The exhibition was set up in an intimate and discreet space beneath the main exhibition area at UJ’s FADA Gallery. Right there, the choir sang its songs with a vitality and candor that sought to capture the spirit of transcendental encounters that the individual portraits only convey through the lens of the archive. It was the first time that the Black Chronicles series had incorporated a sound installation, which rendered both the 1890’s choir and the contemporary choir. Since both choirs were invisible to the audience, the symbolic operation of the re-imagined was that it addressed aspects of erasure in contemporary society. In this way the installation tried to describe the archive as something that is not restricted to being a facility for images but is also a location of identity in a global and contemporary dimension.
The exhibited photos were discovered at the Hulton Archive after having been kept in a drawer for 125 years. They had served as documentation of the choir, which had toured Britain and America in an attempt to raise funds for building a technical college in the Eastern Cape. The seven men, seven women, and two children that embarked on this tour between 1891 and 1893 even performed for Queen Victoria.
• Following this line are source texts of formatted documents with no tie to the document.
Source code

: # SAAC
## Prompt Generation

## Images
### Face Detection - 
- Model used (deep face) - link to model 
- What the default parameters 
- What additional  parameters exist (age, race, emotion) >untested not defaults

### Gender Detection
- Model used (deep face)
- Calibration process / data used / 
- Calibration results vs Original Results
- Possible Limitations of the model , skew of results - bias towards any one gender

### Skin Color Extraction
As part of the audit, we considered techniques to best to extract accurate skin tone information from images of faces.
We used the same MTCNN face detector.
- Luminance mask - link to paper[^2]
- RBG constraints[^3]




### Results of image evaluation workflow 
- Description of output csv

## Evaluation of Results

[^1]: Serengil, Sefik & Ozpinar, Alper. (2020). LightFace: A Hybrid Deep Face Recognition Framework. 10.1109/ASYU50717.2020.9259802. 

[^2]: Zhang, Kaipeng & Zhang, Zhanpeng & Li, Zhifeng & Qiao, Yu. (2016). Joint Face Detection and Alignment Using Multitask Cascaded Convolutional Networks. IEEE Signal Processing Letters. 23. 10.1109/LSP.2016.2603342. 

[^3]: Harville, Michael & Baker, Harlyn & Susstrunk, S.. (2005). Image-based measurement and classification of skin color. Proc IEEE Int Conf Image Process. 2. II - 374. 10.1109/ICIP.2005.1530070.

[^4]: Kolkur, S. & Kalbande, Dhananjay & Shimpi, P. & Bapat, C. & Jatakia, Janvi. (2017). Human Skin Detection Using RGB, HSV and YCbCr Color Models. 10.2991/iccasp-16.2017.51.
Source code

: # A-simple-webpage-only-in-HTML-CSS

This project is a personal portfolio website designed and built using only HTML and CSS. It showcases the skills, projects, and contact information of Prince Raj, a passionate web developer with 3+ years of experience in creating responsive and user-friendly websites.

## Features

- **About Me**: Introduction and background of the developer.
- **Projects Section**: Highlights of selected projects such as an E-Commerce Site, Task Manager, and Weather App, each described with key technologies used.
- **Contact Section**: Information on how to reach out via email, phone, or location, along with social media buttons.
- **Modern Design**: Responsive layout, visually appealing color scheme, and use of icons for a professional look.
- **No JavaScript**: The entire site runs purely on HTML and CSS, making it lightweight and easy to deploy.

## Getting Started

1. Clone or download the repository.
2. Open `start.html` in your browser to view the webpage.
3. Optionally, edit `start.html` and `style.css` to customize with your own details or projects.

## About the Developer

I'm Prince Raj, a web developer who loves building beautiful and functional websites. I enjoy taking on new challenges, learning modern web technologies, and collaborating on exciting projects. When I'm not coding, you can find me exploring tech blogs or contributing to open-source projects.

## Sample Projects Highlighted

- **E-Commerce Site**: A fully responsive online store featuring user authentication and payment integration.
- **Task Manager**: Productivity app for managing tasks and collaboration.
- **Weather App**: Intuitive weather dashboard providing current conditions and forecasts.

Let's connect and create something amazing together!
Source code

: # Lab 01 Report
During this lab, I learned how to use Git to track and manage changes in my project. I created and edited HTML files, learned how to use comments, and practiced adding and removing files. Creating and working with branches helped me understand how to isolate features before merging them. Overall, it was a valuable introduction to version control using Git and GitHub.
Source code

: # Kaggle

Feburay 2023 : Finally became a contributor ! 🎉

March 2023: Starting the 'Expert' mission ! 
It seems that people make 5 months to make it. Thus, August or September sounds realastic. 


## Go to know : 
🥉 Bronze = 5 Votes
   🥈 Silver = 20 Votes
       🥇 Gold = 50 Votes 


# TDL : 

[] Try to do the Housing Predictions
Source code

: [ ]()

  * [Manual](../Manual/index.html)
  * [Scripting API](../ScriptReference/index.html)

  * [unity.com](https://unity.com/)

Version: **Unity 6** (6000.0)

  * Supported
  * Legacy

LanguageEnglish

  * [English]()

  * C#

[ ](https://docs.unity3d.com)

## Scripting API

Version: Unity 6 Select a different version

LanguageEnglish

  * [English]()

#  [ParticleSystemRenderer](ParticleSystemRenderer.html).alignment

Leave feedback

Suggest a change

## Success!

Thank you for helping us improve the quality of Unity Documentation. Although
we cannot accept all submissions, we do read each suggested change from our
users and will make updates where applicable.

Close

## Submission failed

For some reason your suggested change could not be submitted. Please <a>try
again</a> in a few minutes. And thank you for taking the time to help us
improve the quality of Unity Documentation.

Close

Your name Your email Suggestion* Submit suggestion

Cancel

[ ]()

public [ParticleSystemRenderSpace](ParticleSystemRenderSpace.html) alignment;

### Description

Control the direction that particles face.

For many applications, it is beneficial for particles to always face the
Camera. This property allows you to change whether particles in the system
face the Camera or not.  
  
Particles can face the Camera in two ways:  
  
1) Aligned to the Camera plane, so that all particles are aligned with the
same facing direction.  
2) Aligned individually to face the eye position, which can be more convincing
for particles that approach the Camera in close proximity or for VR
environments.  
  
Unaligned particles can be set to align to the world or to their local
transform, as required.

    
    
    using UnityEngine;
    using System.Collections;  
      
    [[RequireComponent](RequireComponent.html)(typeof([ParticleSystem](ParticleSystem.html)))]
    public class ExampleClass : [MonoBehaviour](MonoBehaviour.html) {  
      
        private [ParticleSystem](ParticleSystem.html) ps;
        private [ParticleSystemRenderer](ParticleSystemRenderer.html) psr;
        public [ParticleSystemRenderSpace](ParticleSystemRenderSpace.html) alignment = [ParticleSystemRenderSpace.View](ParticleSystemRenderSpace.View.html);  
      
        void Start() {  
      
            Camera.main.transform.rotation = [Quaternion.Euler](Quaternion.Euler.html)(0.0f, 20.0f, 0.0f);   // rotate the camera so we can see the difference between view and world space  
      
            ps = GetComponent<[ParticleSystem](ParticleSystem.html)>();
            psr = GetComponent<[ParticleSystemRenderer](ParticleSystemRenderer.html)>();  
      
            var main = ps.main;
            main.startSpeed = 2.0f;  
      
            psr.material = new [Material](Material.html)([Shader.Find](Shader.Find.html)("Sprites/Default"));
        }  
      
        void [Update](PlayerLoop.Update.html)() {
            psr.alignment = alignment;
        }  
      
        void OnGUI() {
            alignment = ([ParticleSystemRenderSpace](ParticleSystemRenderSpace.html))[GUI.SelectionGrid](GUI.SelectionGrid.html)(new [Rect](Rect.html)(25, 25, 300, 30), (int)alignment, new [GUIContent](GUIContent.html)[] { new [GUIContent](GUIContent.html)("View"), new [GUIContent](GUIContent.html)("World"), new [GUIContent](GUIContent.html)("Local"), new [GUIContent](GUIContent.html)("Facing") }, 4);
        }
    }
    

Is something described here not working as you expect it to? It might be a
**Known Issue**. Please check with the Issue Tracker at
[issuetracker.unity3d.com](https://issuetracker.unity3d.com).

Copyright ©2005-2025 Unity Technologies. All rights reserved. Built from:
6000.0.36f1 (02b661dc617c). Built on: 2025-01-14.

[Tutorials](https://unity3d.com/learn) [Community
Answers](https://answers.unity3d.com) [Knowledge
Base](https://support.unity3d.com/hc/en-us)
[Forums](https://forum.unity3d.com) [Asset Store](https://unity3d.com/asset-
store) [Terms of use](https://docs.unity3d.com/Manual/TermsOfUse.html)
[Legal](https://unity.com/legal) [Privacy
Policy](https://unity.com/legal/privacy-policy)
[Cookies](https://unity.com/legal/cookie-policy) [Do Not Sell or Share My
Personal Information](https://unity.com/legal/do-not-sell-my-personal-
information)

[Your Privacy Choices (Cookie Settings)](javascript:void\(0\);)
Curator Mussai was very aware of those aspects of the archive that deal with materials as knowledge production. She therefore recognized the logic in discussing the humanity of the choir. Even though the individuals had been photographed wearing indigenous regalia, the discovery of the images spoke to how in the post-colonial context, the encounter between the choir and the respective society that hosted it became a very concrete historical event.